Task requirements:
Records follow. Select each line holding "with".

Given records:

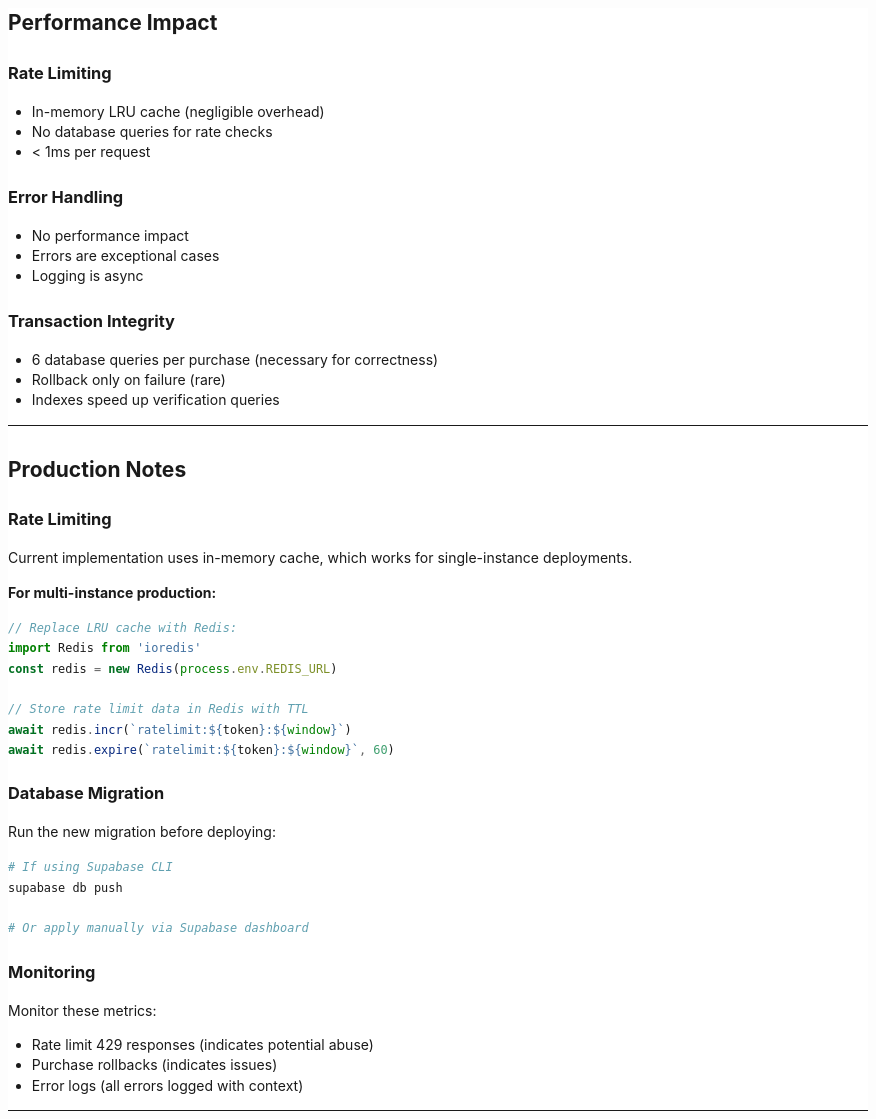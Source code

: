 
## Performance Impact

### Rate Limiting
- In-memory LRU cache (negligible overhead)
- No database queries for rate checks
- < 1ms per request

### Error Handling
- No performance impact
- Errors are exceptional cases
- Logging is async

### Transaction Integrity
- 6 database queries per purchase (necessary for correctness)
- Rollback only on failure (rare)
- Indexes speed up verification queries

---

## Production Notes

### Rate Limiting
Current implementation uses in-memory cache, which works for single-instance deployments.

**For multi-instance production:**
```typescript
// Replace LRU cache with Redis:
import Redis from 'ioredis'
const redis = new Redis(process.env.REDIS_URL)

// Store rate limit data in Redis with TTL
await redis.incr(`ratelimit:${token}:${window}`)
await redis.expire(`ratelimit:${token}:${window}`, 60)
```

### Database Migration
Run the new migration before deploying:
```bash
# If using Supabase CLI
supabase db push

# Or apply manually via Supabase dashboard
```

### Monitoring
Monitor these metrics:
- Rate limit 429 responses (indicates potential abuse)
- Purchase rollbacks (indicates issues)
- Error logs (all errors logged with context)

---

Exercise result:
// Replace LRU cache with Redis:
// Store rate limit data in Redis with TTL
- Error logs (all errors logged with context)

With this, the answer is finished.